Biała Podl.: Rozbójnik zatrzymany w taksówce

Data publikacji 14.11.2008

Policjanci z Białej Podlaskiej zatrzymali 24-letniego mężczyznę, który wczoraj napadł na ekspedientkę jednego ze sklepów. Mężczyzna skradł jej 2,5 tys. złotych i zabrał samochód, który potem porzucił i spalił. Sprawca wpadł w ręce policjantów w trakcie policyjnej zasadzki, gdy wsiadał do zamówionej taksówki. Grozi mu kara do 12 lat więzienia...

Policjanci z Białej Podlaskiej zatrzymali 24-letniego mężczyznę, który wczoraj napadł na ekspedientkę jednego ze sklepów. Mężczyzna skradł jej 2,5 tys. złotych i zabrał samochód, który potem porzucił i spalił. Sprawca wpadł w ręce policjantów w trakcie policyjnej zasadzki, gdy wsiadał do zamówionej taksówki. Grozi mu kara do 12 lat więzienia.

                         

 

        Wczoraj po godz. 19.00 do dyżurnego bialskiej komendy zadzwoniła sprzedawczyni jednego ze sklepów w Białej Podlaskiej. Kobieta poprosiła o szybką pomoc.

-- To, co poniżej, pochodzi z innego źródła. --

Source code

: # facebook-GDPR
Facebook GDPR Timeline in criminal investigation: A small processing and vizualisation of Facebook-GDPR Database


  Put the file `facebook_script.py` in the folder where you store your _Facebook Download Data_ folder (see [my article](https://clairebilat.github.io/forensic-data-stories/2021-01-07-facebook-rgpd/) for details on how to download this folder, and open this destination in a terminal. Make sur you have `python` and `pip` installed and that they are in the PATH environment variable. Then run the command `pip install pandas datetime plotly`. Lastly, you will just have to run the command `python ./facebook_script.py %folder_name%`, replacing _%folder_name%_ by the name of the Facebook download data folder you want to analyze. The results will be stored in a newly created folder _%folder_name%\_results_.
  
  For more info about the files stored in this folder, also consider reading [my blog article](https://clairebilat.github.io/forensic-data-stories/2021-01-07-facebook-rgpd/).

Twierdziła, że ok. 17.00 do prowadzonego przez nią sklepu wszedł nieznany jej młody mężczyzna. Wchodzący zażądał wydania pieniędzy, a kiedy odmówiła, zaczął ją bić pięściami po całym ciele, grozić zabójstwem, aż w końcu chwytając za włosy zaczął uderzać jej głową o piec centralnego ogrzewania. Potem straciła przytomność. Kiedy ocknęła się po dwóch godzinach, z przerażeniem zobaczyła, że z kasy sklepu zginęło 2500 zł, a z parkingu zniknął jej samochód. Poszkodowana została przewieziona do szpitala. Jak się okazało kobieta miała rany głowy i złamany palec dłoni.

 

        Dyżurny zarządził blokadę dróg. O zdarzeniu powiadomiono również inne jednostki policji. Ok. 22.00 policjanci odnaleźli poszukiwanego fiata. Był kilkadziesiąt kilometrów od miejsca zdarzenia. Pojazd stał w lesie uszkodzony i częściowo spalony.

Policjanci ustalili, że w pobliżu fiata widziany był mężczyzna próbujący stopem dostać się do Białej Podlaskiej. W międzyczasie na jednej z policyjnych blokad został zatrzymany kierujący taksówki jadący na zgłoszenie do młodego mężczyzny. Wszystko wskazywało na to, że jechał właśnie do poszukiwanego mężczyzny.

 

Policjanci zorganizowali zasadzkę. 24-latek był całkowicie zaskoczony, gdy otwierając drzwi taksówki zobaczył policjantów. Mężczyzna trafił do policyjnego aresztu. Był nietrzeźwy, miał ponad 1,6 promila alkoholu w organizmie.

 

         Dzisiaj 24-latek był przesłuchiwany. Jak ustalili funkcjonariusze, napad miał jednak inny przebieg niż podała poszkodowana. W rzeczywistości kobieta znała z widzenia napastnika. Nie straciła również przytomności. Zastraszona przez niego, przez dłuższy czas zmuszona była jeździć z nim samochodem.

 

         Sprawcy rozboju grozi kara do 12 lat więzienia.